The present results for the NRTL flash case (NRTL_RS_IdealGasFlash) also provide an explanation for the differences in performance of the model formulations considered by Bongartz and Mitsos [3]. In the version of the case study used herein, only the liquid mole fractions of the flash are optimization variables while the vapor mole fractions are calculated from the isofugacity equations. Bongartz and Mitsos [3] observed that adding the vapor mole fractions as optimization variables, thus turning the isofugacity equations into constraints, improved computational performance. When allowing the addition of auxiliary variables, the variables added herein correspond exactly to these vapor mole fractions, showing that their addition to the problem results in tighter relaxations because they are re-occurring factors.

5 Conclusion

Algorithms for the computation of linearization points for the auxiliary variable method are available and are widely used in state-of-the-art deterministic global optimization solvers [35]. No such methods have been proposed for the (multivariate) McCormick relaxations.
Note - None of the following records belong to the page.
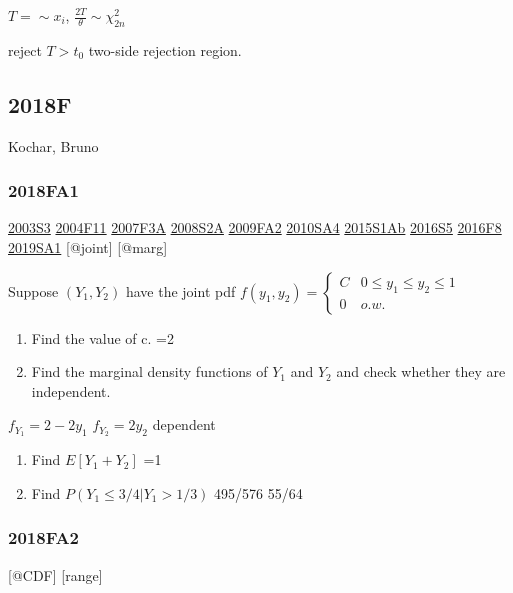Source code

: \documentclass[6pt,Portrait]{article}
\begin{document}
\(T=\sim x_i\), \(\frac{2T}{\theta}\sim\chi^2_{2n}\)

reject \(T>t_0\) two-side rejection region.

\hypertarget{f-13}{%
\subsection{2018F}\label{f-13}}

Kochar, Bruno

\hypertarget{fa1-4}{%
\subsubsection{2018FA1}\label{fa1-4}}

\protect\hyperlink{s3}{2003S3} \protect\hyperlink{f11}{2004F11}
\protect\hyperlink{f3a}{2007F3A} \protect\hyperlink{s2a}{2008S2A}
\protect\hyperlink{fa2}{2009FA2} \protect\hyperlink{sa4-1}{2010SA4}
\protect\hyperlink{s1ab}{2015S1Ab} \protect\hyperlink{s5-4}{2016S5}
\protect\hyperlink{f8-4}{2016F8} \protect\hyperlink{sa1-3}{2019SA1}
{[}@joint{]} {[}@marg{]}

Suppose \((Y_1,Y_2)\) have the joint pdf
\(f(y_1,y_2)=\begin{cases}C&0\le y_1\le y_2\le 1\\0& o.w.\end{cases}\)

\begin{enumerate}
\def\labelenumi{(\alph{enumi})}
\item
  Find the value of c. =2
\item
  Find the marginal density functions of \(Y_1\) and \(Y_2\) and check
  whether they are independent.
\end{enumerate}

\(f_{Y_1}=2-2y_1\) \(f_{Y_2}=2y_2\) dependent

\begin{enumerate}
\def\labelenumi{(\alph{enumi})}
\setcounter{enumi}{2}
\item
  Find \(E[Y_1+Y_2]\) =1
\item
  Find \(P(Y_1\le3/4|Y_1>1/3)\) 495/576 55/64
\end{enumerate}

\hypertarget{fa2-4}{%
\subsubsection{2018FA2}\label{fa2-4}}

{[}@CDF{]} {[}range{]}
\end{document}
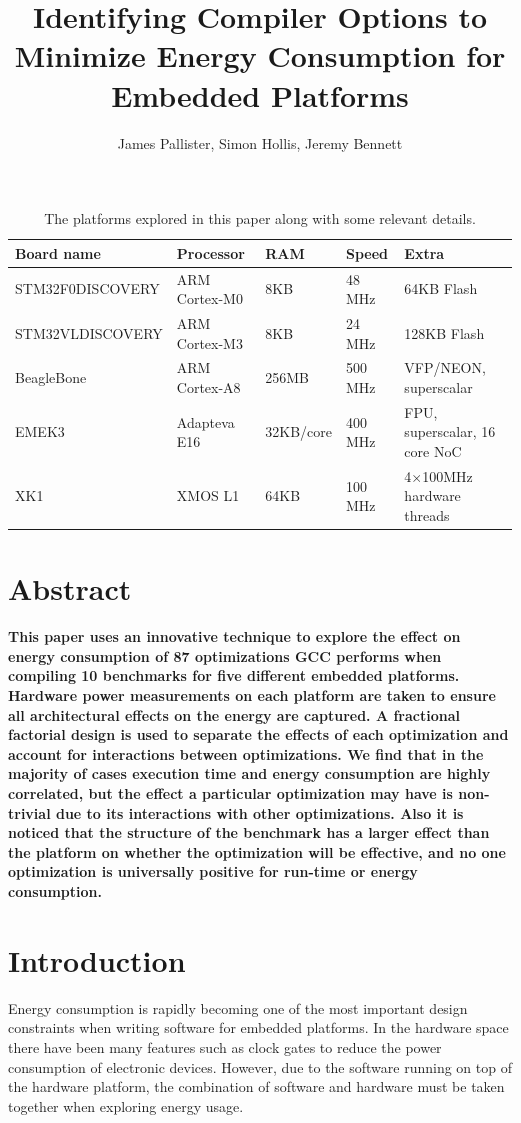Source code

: \documentclass[twocolumn]{article}
\title{\bfseries\fontsize{22}{1}\selectfont Identifying Compiler Options to Minimize Energy Consumption for Embedded Platforms}
\author{James Pallister, Simon Hollis, Jeremy Bennett}
\newcommand{\nsection}[1]{\section{\bfseries #1}}
\let\oldcaption\caption
\renewcommand{\caption}[1]{\oldcaption{\textup{#1}}}
\begin{document}
\maketitle
\begin{table}[!hbt]
	\centering
	\begin{tabular}{l l l l l}
		\textbf{Board name} & \textbf{Processor} & \textbf{RAM} & \textbf{Speed} & \textbf{Extra} \\
		\hline
		STM32F0DISCOVERY	& ARM Cortex-M0 		& 8KB		& 48 MHz		  & 64KB Flash\\
		STM32VLDISCOVERY	& ARM Cortex-M3 		& 8KB		& 24 MHz		  & 128KB Flash\\
		BeagleBone			& ARM Cortex-A8 		& 256MB		& 500 MHz		  & VFP/NEON, superscalar\\
		EMEK3				& Adapteva E16 			& 32KB/core & 400 MHz		  & FPU, superscalar, 16 core NoC\\
		XK1					& XMOS L1 				& 64KB		& 100 MHz 		& 4$\times$100MHz hardware threads \\
	\end{tabular}
	\caption{The platforms explored in this paper along with some relevant details.}
	\label{Table:Platforms}
\end{table}

\nsection{Abstract}

{\bfseries
This paper uses an innovative technique to explore the effect on energy consumption of 87 optimizations GCC performs when compiling 10 benchmarks for five different embedded platforms. Hardware power measurements on each platform are taken to ensure all architectural effects on the energy are captured. A fractional factorial design is used to separate the effects of each optimization and account for interactions between optimizations. We find that in the majority of cases execution time and energy consumption are highly correlated, but the effect a particular optimization may have is non-trivial due to its interactions with other optimizations. Also it is noticed that the structure of the benchmark has a larger effect than the platform on whether the optimization will be effective, and no one optimization is universally positive for run-time or energy consumption.
}

\nsection{Introduction}


Energy consumption is rapidly becoming one of the most important design constraints when writing software for embedded platforms. In the hardware space there have been many features such as clock gates to reduce the power consumption of electronic devices. However, due to the software running on top of the hardware platform, the combination of software and hardware must be taken together when exploring energy usage.
\end{document}
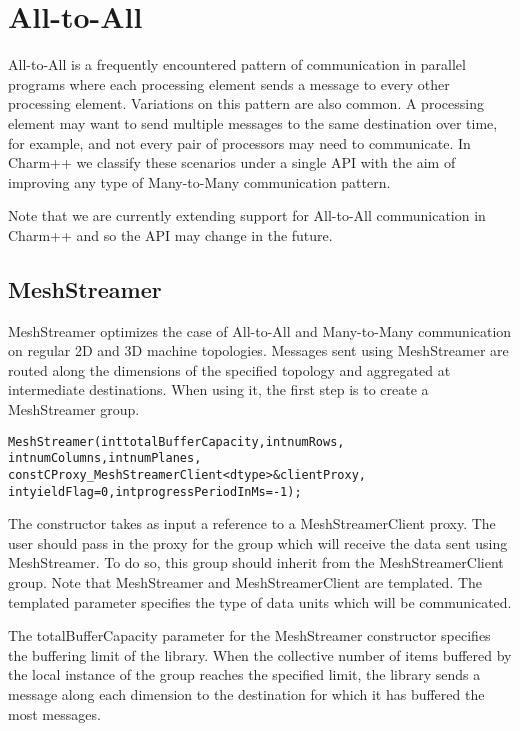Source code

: \section{All-to-All}
All-to-All is a frequently encountered pattern of communication in
parallel programs where each processing element sends a message to
every other processing element. Variations on this pattern are also
common. A processing element may want to send multiple messages to the
same destination over time, for example, and not every pair of
processors may need to communicate. In Charm++ we classify these
scenarios under a single API with the aim of improving any type of
Many-to-Many communication pattern.

Note that we are currently extending support for All-to-All
communication in Charm++ and so the API may change in the
future. 

\subsection{MeshStreamer}

MeshStreamer optimizes the case of All-to-All and Many-to-Many
communication on regular 2D and 3D machine topologies. Messages sent
using MeshStreamer are routed along the dimensions of the specified
topology and aggregated at intermediate destinations. When using it,
the first step is to create a MeshStreamer group. 

\begin{alltt}
MeshStreamer(int totalBufferCapacity, int numRows, 
             int numColumns, int numPlanes, 
             const CProxy_MeshStreamerClient<dtype> &clientProxy,
             int yieldFlag = 0, int progressPeriodInMs = -1);
\end{alltt}

The constructor takes as input a reference to a MeshStreamerClient
proxy. The user should pass in the proxy for the group which will
receive the data sent using MeshStreamer. To do so, this group should
inherit from the MeshStreamerClient group. Note that MeshStreamer and
MeshStreamerClient are templated. The templated parameter specifies
the type of data units which will be communicated. 

The totalBufferCapacity parameter for the MeshStreamer constructor
specifies the buffering limit of the library. When the collective
number of items buffered by the local instance of the group reaches
the specified limit, the library sends a message along each dimension
to the destination for which it has buffered the most messages.

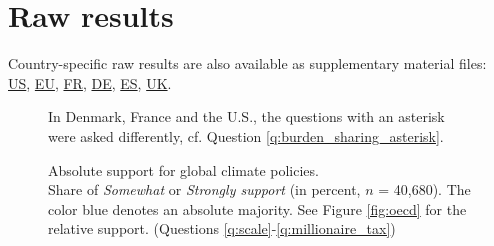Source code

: \clearpage
\section{Raw results%
}\label{app:raw_results}

Country-specific raw results are also available as supplementary material files:  \href{https://github.com/bixiou/global_tax_attitudes/raw/main/paper/app_desc_stats_US.pdf}{US}, \href{https://github.com/bixiou/global_tax_attitudes/raw/main/paper/app_desc_stats_EU.pdf}{EU}, \href{https://github.com/bixiou/global_tax_attitudes/raw/main/paper/app_desc_stats_FR.pdf}{FR}, \href{https://github.com/bixiou/global_tax_attitudes/raw/main/paper/app_desc_stats_DE.pdf}{DE}, \href{https://github.com/bixiou/global_tax_attitudes/raw/main/paper/app_desc_stats_ES.pdf}{ES}, \href{https://github.com/bixiou/global_tax_attitudes/raw/main/paper/app_desc_stats_UK.pdf}{UK}.

\begin{figure}[h!]
    \caption[Absolute support for global climate policies]{Absolute support for global climate policies. \\ Share of \textit{Somewhat} or \textit{Strongly support} (in percent, $n$ = 40,680). The color blue denotes an absolute majority. See Figure \ref{fig:oecd} for the relative support. (Questions \ref{q:scale}-\ref{q:millionaire_tax})} 
    \label{fig:oecd_absolute}
    {\footnotesize *In Denmark, France and the U.S., the questions with an asterisk were asked differently, cf. Question \ref{q:burden_sharing_asterisk}. } 
\end{figure}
We discuss difficulties and limits of methods for the computation of affine underestimators of McCormick relaxations when the idea of subgradient propagation is considered [28]. An iterative method based on well-known cutting plane algorithms from the field of convex optimization [8, 21] and an own algorithm based on the computation of all vertices of an n-simplex for the computation of linearization points a priori are developed. We combine both methods and compare all procedures in numerical experiments. The n-simplex algorithms performs best on the considered test set, but all method perform up to \(\approx 60\%\) better than the single point linearization strategy used in our previous works. Furthermore we tie on the discussion on the relaxation tightness and introduction of auxiliary variables in the AVM and McCormick relaxations presented in [37]. The theoretical results are applied in the numerical experiments by recognizing common intermediate factors in the directed acyclic graph and introducing additional optimization variables while still using the McCormick propagation rules. The introduction of a limited number of auxiliary variables provides large improvements in the computational times. We deduce that it is not always best (w.r.t. computational time) to introduce all commonly occurring factors as auxiliary optimization variables. The development of methods for the determination of when to replace a common factor by an auxiliary optimization variable remains an active field of research of the authors.